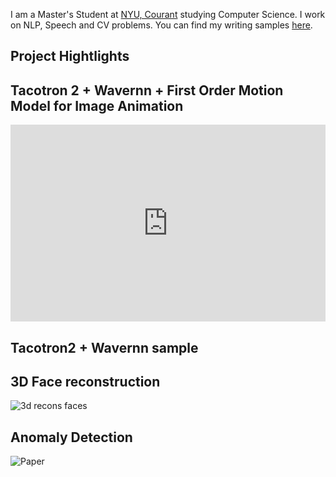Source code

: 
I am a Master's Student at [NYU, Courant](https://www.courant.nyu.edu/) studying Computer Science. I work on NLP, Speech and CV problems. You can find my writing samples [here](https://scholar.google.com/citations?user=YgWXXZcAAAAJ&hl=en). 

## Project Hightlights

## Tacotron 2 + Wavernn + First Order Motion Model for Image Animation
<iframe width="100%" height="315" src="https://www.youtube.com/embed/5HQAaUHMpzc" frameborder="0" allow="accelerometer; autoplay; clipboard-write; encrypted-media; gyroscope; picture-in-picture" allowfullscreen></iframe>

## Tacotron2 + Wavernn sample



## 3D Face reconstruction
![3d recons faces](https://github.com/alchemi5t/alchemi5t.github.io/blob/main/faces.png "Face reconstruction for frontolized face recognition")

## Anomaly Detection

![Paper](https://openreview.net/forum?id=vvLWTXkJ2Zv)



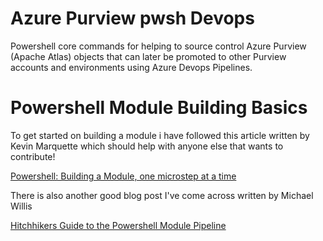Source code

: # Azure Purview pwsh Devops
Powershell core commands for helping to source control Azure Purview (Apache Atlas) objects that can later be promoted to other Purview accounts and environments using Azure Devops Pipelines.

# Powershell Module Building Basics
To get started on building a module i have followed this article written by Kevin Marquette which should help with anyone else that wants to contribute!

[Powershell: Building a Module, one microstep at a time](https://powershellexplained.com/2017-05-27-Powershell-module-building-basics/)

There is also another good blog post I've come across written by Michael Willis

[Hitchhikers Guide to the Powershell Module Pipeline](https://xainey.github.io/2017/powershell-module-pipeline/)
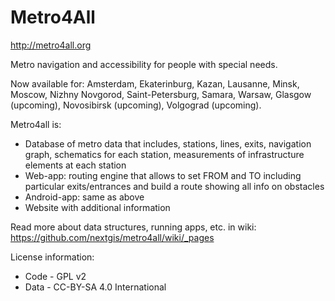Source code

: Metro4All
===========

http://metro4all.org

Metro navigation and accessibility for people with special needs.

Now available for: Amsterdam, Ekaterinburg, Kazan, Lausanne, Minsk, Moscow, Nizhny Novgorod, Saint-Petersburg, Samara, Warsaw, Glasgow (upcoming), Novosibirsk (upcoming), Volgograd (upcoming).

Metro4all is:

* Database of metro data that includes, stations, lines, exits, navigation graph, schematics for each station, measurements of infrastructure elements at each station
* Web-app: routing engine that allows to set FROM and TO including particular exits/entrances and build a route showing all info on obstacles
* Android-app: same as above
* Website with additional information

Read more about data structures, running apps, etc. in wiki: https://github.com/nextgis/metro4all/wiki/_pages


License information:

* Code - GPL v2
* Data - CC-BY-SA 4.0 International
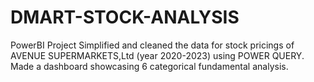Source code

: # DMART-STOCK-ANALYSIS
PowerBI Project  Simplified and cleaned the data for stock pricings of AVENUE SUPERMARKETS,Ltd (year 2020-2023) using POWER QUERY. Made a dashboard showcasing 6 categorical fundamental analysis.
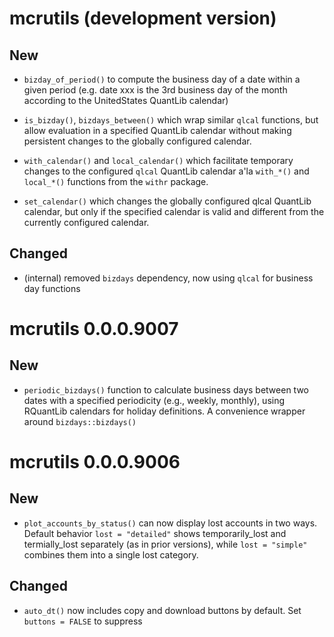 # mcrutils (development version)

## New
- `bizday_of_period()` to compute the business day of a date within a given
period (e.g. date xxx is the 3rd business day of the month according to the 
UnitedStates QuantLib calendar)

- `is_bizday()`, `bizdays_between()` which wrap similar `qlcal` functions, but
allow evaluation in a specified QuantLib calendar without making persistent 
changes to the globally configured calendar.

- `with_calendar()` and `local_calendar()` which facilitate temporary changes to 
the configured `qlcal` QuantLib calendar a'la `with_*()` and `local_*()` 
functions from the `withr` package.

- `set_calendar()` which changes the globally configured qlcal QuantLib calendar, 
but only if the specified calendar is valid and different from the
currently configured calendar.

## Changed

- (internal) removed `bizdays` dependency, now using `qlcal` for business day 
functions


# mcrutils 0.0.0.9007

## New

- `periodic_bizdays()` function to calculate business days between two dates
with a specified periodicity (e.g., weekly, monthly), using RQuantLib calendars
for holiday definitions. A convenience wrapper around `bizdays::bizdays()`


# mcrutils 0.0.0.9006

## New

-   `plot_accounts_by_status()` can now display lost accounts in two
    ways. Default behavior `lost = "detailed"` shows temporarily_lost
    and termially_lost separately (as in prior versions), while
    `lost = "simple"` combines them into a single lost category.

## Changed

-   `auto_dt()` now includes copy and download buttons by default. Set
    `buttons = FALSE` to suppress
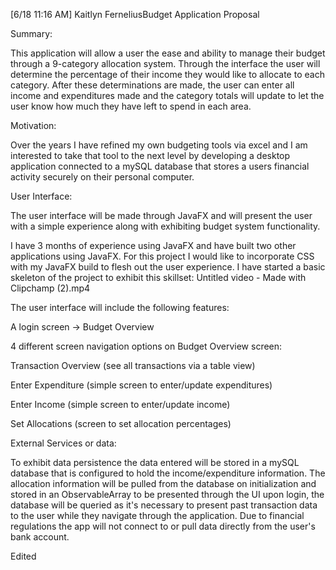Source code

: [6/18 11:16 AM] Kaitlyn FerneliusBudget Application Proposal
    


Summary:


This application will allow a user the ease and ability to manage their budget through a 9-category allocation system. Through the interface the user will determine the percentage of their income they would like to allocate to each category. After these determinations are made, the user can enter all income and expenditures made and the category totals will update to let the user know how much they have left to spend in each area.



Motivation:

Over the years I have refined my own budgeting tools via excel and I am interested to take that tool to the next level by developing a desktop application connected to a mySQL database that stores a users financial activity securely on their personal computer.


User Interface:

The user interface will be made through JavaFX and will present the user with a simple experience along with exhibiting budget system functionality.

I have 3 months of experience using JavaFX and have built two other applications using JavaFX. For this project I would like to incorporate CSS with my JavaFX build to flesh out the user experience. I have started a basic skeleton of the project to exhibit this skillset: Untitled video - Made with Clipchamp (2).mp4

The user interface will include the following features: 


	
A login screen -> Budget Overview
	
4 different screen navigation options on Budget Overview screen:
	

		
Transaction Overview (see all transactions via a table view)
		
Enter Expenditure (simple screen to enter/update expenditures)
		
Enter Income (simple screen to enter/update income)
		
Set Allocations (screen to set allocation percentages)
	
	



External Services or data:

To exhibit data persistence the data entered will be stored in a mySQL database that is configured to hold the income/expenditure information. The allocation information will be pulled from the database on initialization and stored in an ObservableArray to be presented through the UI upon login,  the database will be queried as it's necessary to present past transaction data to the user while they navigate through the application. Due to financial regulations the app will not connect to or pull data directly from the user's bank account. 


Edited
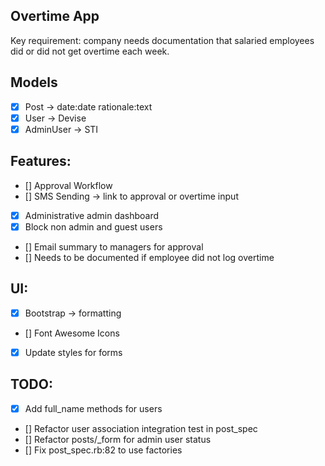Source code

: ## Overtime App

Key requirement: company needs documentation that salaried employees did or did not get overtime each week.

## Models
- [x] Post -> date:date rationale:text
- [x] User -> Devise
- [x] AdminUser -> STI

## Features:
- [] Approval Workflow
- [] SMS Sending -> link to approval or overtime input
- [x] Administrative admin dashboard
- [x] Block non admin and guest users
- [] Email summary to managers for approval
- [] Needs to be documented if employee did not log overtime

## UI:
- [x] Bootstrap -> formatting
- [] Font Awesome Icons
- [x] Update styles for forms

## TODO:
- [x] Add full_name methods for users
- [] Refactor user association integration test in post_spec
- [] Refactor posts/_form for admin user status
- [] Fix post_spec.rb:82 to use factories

# Work request
From the line with "There is also" up to and including the line with "at each station" above, retype every line exactly and nothing more; leave out the pictures.

# Result
There is also another good blog post I've come across written by Michael Willis

[Hitchhikers Guide to the Powershell Module Pipeline](https://xainey.github.io/2017/powershell-module-pipeline/)
Source code

: Metro4All
===========

http://metro4all.org

Metro navigation and accessibility for people with special needs.

Now available for: Amsterdam, Ekaterinburg, Kazan, Lausanne, Minsk, Moscow, Nizhny Novgorod, Saint-Petersburg, Samara, Warsaw, Glasgow (upcoming), Novosibirsk (upcoming), Volgograd (upcoming).

Metro4all is:

* Database of metro data that includes, stations, lines, exits, navigation graph, schematics for each station, measurements of infrastructure elements at each station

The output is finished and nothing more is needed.